Bien sûr, on peut regretter le choix d’un programme qui comprenait peu d’œuvres vraiment intéressantes; c’est la forme même du récital d’airs d’opéras qui est critiquable, enchaînant hors contexte dramatique des situations sans lien les unes avec les autres, des airs juste faits pour mettre le ténor en valeur, et dieu sait que le répertoire du bel canto en compte beaucoup ! Bien sur, l’orchestre de l’Opéra Royal de Wallonie n’est ni le meilleur du pays, ni le plus fin spécialiste de cette musique un peu en dehors de son répertoire habituel, et montre de-ci de-là quelques faiblesses. Bien sûr, on peut déplorer que le spectacle ait eu lieu dans une salle, certes de grande contenance, mais surtout faite pour la variété. Et pour tout dire, cette soirée de gala – les spectateurs en grande tenue avaient massivement joué le jeu de la représentation – vous avait un air un un peu endimanché et passablement provincial.
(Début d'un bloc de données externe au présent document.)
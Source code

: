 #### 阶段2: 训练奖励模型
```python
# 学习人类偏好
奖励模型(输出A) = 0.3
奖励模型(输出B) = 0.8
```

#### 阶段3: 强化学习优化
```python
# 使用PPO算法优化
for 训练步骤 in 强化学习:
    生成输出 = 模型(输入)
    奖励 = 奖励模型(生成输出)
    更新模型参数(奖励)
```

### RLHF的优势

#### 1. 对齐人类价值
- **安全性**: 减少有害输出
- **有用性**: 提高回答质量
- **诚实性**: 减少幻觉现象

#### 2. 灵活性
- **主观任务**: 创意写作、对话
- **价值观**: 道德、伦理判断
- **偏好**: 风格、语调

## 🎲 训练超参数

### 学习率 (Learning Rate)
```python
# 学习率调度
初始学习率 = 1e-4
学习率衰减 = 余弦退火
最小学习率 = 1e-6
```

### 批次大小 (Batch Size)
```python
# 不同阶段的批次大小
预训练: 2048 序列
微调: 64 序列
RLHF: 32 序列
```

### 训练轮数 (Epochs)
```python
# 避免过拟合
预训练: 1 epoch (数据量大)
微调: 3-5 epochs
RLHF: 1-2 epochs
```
Mais la tension était palpable dès avant le début du concert, l’attente était grande et le public nerveux.
Après une petite introduction orchestrale, arrive la vedette… Et nom d’une chique, quelle voix !
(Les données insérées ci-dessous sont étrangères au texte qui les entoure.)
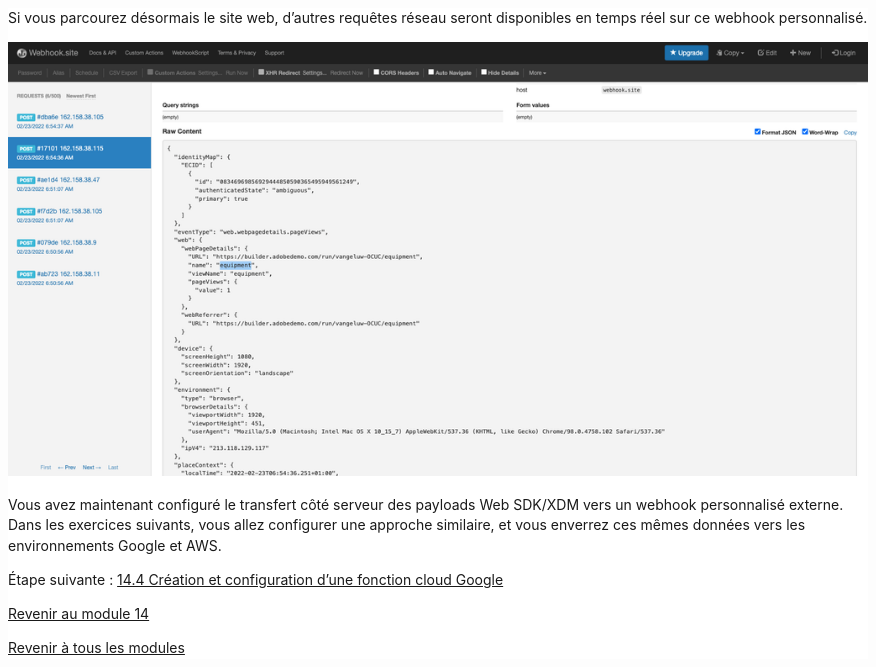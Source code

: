 Si vous parcourez désormais le site web, d’autres requêtes réseau seront disponibles en temps réel sur ce webhook personnalisé.

![Configuration de la collecte de données Adobe Experience Platform](./images/hook5.png)

Vous avez maintenant configuré le transfert côté serveur des payloads Web SDK/XDM vers un webhook personnalisé externe. Dans les exercices suivants, vous allez configurer une approche similaire, et vous enverrez ces mêmes données vers les environnements Google et AWS.

Étape suivante : [14.4 Création et configuration d’une fonction cloud Google](./ex4.md)

[Revenir au module 14](./aep-data-collection-ssf.md)

[Revenir à tous les modules](./../../overview.md)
C’est en 2002 lors d’un concert de présentation à la presse, pour la sortie de son premier disque (airs de Rossini), que j’ai entendu Juan Diego Florez pour la première fois. Depuis lors, dix ans de travail et d’expérience plus loin, la voix s’est affermie, sans perdre pour autant sa belle ardeur juvénile, et l’artiste s’est affirmé, révélant une vraie personnalité et un indéniable talent scénique. Et de fait, les plus grandes scènes se l’arrachent, à juste titre. Car personne aujourd’hui ne chante le bel canto comme Florez; il ne chante que cela, certes, mais comme il le chante bien ! Quelle parfaite maîtrise de la technique vocale, qui lui permet d’enchaîner presque sans discontinuer les airs les plus périlleux du répertoire, de véritables sommets de difficulté, et de vous lancer sans faillir des contre-ut et des contre-ré avec un naturel déconcertant ! Mais il n’y a pas que des prouesses vocales dans la prestation de ce chanteur hors pair : il y a le timbre doré et pénétrant d’une voix gorgée de soleil et dont il maîtrise toutes les inflexions ; il y a le charme vibrant d’un latin lover, qui aime plaire et qui montre une véritable joie d’être en scène, qui communique remarquablement avec un public, il est vrai, conquis d’avance ; il y a tout l’art d’un musicien accompli, le contrôle parfait du souffle, un legato à faire pâlir d’envie tous ses confrères, une diction impeccable, même en français. Parce que, pour une fois, ce récital de bel canto ne compte pas que de la musique italienne : très intelligemment, Florez y a introduit une partie d’opéra français (étonnant Piccini aux vocalises spectaculaires mais un peu gratuites), et une autre, plus légère encore, consacrée à quelques airs de Zarzuela, en espagnol donc – sa langue maternelle, apportant une heureuse diversité de style et révélant au passage non pas des chefs d’œuvre inconnus, mais quelques partitions peu fréquentées. Et lorsque le public ravi et comblé se lève débordant d’enthousiasme et que vient le moment des bis, ce sont quand même les tubes du répertoire qui reviennent, Donizetti (La fille du régiment) ou Verdi (Rigoletto : « La donna e mobile »).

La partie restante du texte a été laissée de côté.